### DATA IN THIS EXERCISE
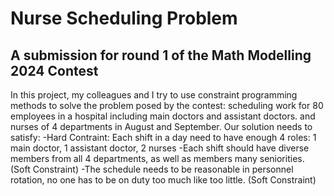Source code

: # Nurse Scheduling Problem
## A submission for round 1 of the Math Modelling 2024 Contest
In this project, my colleagues and I try to use constraint programming methods to solve the problem posed by the contest: scheduling work for 80 employees in a hospital including main doctors and assistant doctors. and nurses of 4 departments in August and September.
Our solution needs to satisfy: 
 -Hard Contraint: Each shift in a day need to have enough 4 roles: 1 main doctor, 1 assistant doctor, 2 nurses
 -Each shift should have diverse members from all 4 departments, as well as members
many seniorities. (Soft Constraint)
 -The schedule needs to be reasonable in personnel rotation, no one has to be on duty too much
like too little. (Soft Constraint)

### TASK INSTRUCTIONS
Where the material contains pictures, leave them out and copy the rest verbatim.

### WORKED SOLUTION
Source code

: # Nurse Scheduling Problem
## A submission for round 1 of the Math Modelling 2024 Contest
In this project, my colleagues and I try to use constraint programming methods to solve the problem posed by the contest: scheduling work for 80 employees in a hospital including main doctors and assistant doctors. and nurses of 4 departments in August and September.
Our solution needs to satisfy: 
 -Hard Contraint: Each shift in a day need to have enough 4 roles: 1 main doctor, 1 assistant doctor, 2 nurses
 -Each shift should have diverse members from all 4 departments, as well as members
many seniorities. (Soft Constraint)
 -The schedule needs to be reasonable in personnel rotation, no one has to be on duty too much
like too little. (Soft Constraint)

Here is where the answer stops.